[INPUT MATERIAL Boundary: Start]

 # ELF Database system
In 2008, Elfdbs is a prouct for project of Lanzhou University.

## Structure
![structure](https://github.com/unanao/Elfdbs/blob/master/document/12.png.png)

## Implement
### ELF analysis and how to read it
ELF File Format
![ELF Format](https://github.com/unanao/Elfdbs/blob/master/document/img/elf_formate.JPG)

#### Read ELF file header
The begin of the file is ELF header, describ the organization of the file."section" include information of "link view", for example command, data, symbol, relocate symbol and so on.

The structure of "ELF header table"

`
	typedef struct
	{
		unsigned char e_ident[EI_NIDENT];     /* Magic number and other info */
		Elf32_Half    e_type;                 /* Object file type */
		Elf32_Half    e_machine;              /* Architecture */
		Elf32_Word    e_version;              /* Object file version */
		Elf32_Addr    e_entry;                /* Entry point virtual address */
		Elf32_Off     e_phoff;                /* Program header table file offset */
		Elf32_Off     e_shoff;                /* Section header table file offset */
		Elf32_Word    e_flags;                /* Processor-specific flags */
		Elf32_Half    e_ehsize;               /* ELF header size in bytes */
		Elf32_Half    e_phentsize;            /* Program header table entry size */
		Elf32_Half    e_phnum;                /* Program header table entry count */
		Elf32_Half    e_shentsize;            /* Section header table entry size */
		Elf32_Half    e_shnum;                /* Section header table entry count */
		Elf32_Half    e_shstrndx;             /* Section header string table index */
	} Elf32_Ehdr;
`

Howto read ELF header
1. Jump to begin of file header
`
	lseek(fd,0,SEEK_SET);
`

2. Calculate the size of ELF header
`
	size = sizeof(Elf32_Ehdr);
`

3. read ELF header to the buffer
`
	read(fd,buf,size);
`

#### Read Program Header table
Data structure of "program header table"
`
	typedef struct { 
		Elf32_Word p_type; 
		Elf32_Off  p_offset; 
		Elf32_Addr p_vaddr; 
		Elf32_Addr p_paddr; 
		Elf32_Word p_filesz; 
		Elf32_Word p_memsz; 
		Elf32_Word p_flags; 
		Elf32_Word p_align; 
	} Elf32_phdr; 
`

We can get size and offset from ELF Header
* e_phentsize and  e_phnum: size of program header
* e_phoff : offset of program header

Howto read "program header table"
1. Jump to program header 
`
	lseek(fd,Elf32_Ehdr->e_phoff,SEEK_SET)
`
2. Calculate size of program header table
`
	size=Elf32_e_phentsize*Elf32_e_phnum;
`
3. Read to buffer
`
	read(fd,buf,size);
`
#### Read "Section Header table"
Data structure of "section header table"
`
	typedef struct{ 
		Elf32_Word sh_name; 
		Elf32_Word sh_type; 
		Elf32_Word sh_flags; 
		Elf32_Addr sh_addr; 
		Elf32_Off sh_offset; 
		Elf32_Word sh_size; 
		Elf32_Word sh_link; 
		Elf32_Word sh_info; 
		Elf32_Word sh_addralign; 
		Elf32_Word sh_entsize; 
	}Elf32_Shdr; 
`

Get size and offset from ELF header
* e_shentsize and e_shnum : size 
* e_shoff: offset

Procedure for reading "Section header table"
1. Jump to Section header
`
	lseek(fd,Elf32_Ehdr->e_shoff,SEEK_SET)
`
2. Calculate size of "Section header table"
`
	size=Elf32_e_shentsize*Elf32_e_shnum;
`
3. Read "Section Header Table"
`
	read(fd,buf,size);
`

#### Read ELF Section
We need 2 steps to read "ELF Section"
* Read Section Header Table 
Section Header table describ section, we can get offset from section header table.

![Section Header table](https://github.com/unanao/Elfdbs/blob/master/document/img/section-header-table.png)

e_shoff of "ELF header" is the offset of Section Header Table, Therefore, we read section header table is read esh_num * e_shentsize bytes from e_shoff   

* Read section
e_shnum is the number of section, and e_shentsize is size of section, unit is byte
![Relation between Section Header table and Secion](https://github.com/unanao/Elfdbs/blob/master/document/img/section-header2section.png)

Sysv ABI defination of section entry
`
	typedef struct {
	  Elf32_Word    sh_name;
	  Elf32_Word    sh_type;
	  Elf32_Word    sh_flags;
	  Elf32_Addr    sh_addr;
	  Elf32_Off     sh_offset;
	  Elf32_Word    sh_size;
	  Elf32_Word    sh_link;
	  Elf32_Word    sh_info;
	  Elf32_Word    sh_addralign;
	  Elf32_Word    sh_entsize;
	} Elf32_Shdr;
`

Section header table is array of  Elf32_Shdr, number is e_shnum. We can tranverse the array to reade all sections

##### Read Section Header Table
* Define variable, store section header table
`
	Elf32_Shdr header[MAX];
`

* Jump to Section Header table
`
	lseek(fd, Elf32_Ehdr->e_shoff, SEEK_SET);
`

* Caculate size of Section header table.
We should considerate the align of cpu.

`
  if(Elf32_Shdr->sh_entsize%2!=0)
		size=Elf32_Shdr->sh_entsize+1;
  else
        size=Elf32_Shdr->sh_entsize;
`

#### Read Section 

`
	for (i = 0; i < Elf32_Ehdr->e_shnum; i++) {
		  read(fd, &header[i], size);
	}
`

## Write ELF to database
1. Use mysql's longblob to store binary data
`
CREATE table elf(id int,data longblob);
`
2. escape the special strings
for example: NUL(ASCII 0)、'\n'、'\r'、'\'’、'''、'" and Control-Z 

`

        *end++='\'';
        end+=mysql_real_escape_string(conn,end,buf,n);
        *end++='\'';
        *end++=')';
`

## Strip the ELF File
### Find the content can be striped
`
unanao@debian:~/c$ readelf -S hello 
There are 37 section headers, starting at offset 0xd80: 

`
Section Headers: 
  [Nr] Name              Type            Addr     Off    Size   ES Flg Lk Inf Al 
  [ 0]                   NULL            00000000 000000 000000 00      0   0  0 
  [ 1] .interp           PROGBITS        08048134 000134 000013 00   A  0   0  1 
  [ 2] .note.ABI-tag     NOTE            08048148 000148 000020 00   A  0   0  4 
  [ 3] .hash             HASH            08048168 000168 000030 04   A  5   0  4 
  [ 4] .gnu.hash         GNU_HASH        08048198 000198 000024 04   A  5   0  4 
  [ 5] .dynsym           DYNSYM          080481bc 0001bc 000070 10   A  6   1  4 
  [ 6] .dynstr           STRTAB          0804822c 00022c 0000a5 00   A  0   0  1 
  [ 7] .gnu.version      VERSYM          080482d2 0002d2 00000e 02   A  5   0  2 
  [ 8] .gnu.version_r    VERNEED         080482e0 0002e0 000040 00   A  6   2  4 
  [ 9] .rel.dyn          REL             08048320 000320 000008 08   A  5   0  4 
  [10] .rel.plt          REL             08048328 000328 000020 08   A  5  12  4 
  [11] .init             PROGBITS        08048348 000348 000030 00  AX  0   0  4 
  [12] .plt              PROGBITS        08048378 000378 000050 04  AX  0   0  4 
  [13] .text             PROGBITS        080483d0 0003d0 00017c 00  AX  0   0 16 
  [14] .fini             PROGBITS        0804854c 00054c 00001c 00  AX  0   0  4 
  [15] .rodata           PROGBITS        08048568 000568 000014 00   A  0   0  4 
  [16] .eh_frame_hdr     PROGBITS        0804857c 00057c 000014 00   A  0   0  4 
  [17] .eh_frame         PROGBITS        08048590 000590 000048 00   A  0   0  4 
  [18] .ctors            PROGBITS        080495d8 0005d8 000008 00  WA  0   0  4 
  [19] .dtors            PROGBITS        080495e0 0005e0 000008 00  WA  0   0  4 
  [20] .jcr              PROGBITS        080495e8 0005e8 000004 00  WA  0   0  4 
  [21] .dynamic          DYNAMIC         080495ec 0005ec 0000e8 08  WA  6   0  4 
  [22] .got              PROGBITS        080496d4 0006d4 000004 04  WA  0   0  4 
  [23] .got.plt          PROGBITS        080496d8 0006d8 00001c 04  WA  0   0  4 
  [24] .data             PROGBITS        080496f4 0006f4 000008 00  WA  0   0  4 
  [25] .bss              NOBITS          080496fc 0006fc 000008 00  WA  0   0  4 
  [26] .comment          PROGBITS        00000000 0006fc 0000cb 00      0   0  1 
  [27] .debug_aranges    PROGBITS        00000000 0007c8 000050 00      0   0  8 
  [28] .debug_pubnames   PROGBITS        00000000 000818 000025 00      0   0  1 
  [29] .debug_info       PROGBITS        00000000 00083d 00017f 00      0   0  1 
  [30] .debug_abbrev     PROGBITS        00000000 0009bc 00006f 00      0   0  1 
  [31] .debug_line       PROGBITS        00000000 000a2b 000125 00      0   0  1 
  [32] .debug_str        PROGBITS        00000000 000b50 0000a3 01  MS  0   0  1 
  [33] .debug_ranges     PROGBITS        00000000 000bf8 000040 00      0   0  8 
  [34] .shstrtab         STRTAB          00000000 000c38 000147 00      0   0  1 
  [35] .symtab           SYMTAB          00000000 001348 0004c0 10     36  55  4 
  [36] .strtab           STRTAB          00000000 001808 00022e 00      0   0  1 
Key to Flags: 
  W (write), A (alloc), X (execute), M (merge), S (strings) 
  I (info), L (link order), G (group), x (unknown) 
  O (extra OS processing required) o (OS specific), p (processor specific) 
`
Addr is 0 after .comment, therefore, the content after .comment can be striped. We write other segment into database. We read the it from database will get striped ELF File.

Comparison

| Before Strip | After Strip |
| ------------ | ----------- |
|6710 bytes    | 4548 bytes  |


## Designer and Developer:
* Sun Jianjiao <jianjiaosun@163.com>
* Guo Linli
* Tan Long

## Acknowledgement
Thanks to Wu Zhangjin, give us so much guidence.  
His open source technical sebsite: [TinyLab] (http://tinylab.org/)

[INPUT MATERIAL Boundary: End]

* _BRIEF_: Please output exactly the lines between the one holding "00000000 000a2b 000125" and the one holding "00000000 000c38 000147" in the records above, inclusive, and nothing more.

* _YOUR RESPONSE_:
  [31] .debug_line       PROGBITS        00000000 000a2b 000125 00      0   0  1 
  [32] .debug_str        PROGBITS        00000000 000b50 0000a3 01  MS  0   0  1 
  [33] .debug_ranges     PROGBITS        00000000 000bf8 000040 00      0   0  8 
  [34] .shstrtab         STRTAB          00000000 000c38 000147 00      0   0  1 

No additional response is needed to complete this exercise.